L’astre du jour achevait sa traversée récurrente dans la voute spatiale et se déclinant vers le repos mérité, il passait le flambeau à l’astre de la nuit.
Ce dernier avait à peine commencé à darder sa faible lueur parmi les hauts arbres qui enlacent le petit hameau, que l’agitation en lui se faisait de plus en plus forte, autour d’un d’entre eux qui trônait au milieu d’une grande cour. On s’activait à planter le décor propice à l’une des activités des plus remarquables de ce petit hameau, celle au cours de laquelle les êtres humains se transformaient en des ombres bigarrées, projetées de part en part, par un immense feu de bois, autour duquel ils s’attroupaient pour prêter leur ouïe et tous leurs autres sens à celui qui, tel un timonier regentait leurs émotions et imaginations fertiles, par des contes qu’il exhalait. Il les avait reçu lui-même des aïeux, chargé de la mission impérieuse d’en perpétuer l’essence et le contenu, comme socle de la cohésion sociale au sein de cette petite communauté d’êtres humains.
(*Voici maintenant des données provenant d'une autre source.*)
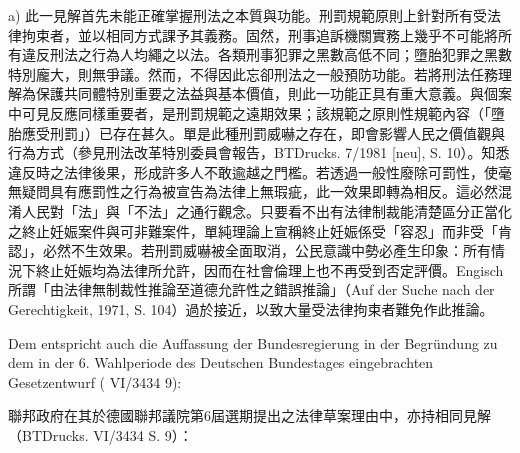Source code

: \documentclass[12pt]{article}
\begin{document}
\begin{transpara}
a) 此一見解首先未能正確掌握刑法之本質與功能。刑罰規範原則上針對所有受法律拘束者，並以相同方式課予其義務。固然，刑事追訴機關實務上幾乎不可能將所有違反刑法之行為人均繩之以法。各類刑事犯罪之黑數高低不同；墮胎犯罪之黑數特別龐大，則無爭議。然而，不得因此忘卻刑法之一般預防功能。若將刑法任務理解為保護共同體特別重要之法益與基本價值，則此一功能正具有重大意義。與個案中可見反應同樣重要者，是刑罰規範之遠期效果；該規範之原則性規範內容（「墮胎應受刑罰」）已存在甚久。單是此種刑罰威嚇之存在，即會影響人民之價值觀與行為方式（參見刑法改革特別委員會報告，BTDrucks. 7/1981 [neu], S. 10）。知悉違反時之法律後果，形成許多人不敢逾越之門檻。若透過一般性廢除可罰性，使毫無疑問具有應罰性之行為被宣告為法律上無瑕疵，此一效果即轉為相反。這必然混淆人民對「法」與「不法」之通行觀念。只要看不出有法律制裁能清楚區分正當化之終止妊娠案件與可非難案件，單純理論上宣稱終止妊娠係受「容忍」而非受「肯認」，必然不生效果。若刑罰威嚇被全面取消，公民意識中勢必產生印象：所有情況下終止妊娠均為法律所允許，因而在社會倫理上也不再受到否定評價。Engisch 所謂「由法律無制裁性推論至道德允許性之錯誤推論」（Auf der Suche nach der Gerechtigkeit, 1971, S. 104）過於接近，以致大量受法律拘束者難免作此推論。
\end{transpara}

\syncleft
\begin{sourcepara}
Dem entspricht auch die Auffassung der Bundesregierung in der Begründung zu dem in der 6. Wahlperiode des Deutschen Bundestages eingebrachten Gesetzentwurf (\abbrBTDrucks{} VI/3434 \abbrS{} 9):
\end{sourcepara}
\begin{transpara}
聯邦政府在其於德國聯邦議院第6屆選期提出之法律草案理由中，亦持相同見解（BTDrucks. VI/3434 S. 9）：
\end{transpara}

\syncleft
\begin{sourcepara}
\end{sourcepara}
\begin{transpara}
\end{transpara}
\end{document}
C’est ainsi que le conte et tous les facéties qui entourent sa déclamation par des conteurs patentés, est un des vestiges fondamentaux des civilisations millénaires bantoues et d’autres peuples sur le continent africain. On s’abreuvait aux contes comme les végétaux se désaltèrent de la sève qui remonte des racines, qui les nourrissent et maintiennent leur ancrage à la terre qui les porte. Ce qu’on languit aujourd’hui après ces moments merveilleux où le conte se faisait roi dans nos us et coutumes, berçant délicatement ce lien indéfectible nous unissant à l’ancestralité bienfaitrice. Qu’on ne peut qu’être ravi de les avoir sous les yeux, qui nous replongent dans cet ambiance mirifique de « soir au village », mis en musique par le légendaire Manu DIBANGO et qui malheureusement semble à jamais révolue.
Au moins, avons-nous, commis comme par un génie bienfaiteur, un ouvrage, recueil de contes qui s’invitent davantage à être écoutés, qu’à être lus dans l’atmosphère féerique qui leur servait jadis de réceptacle. Il y a longtemps que je languissait après une telle atmosphère, que je l’ai finalement eu, ou presque, en parcourant l’ouvrage : « L’argent n’a pas d’oreilles et autres contes » de Béatrice MENDO.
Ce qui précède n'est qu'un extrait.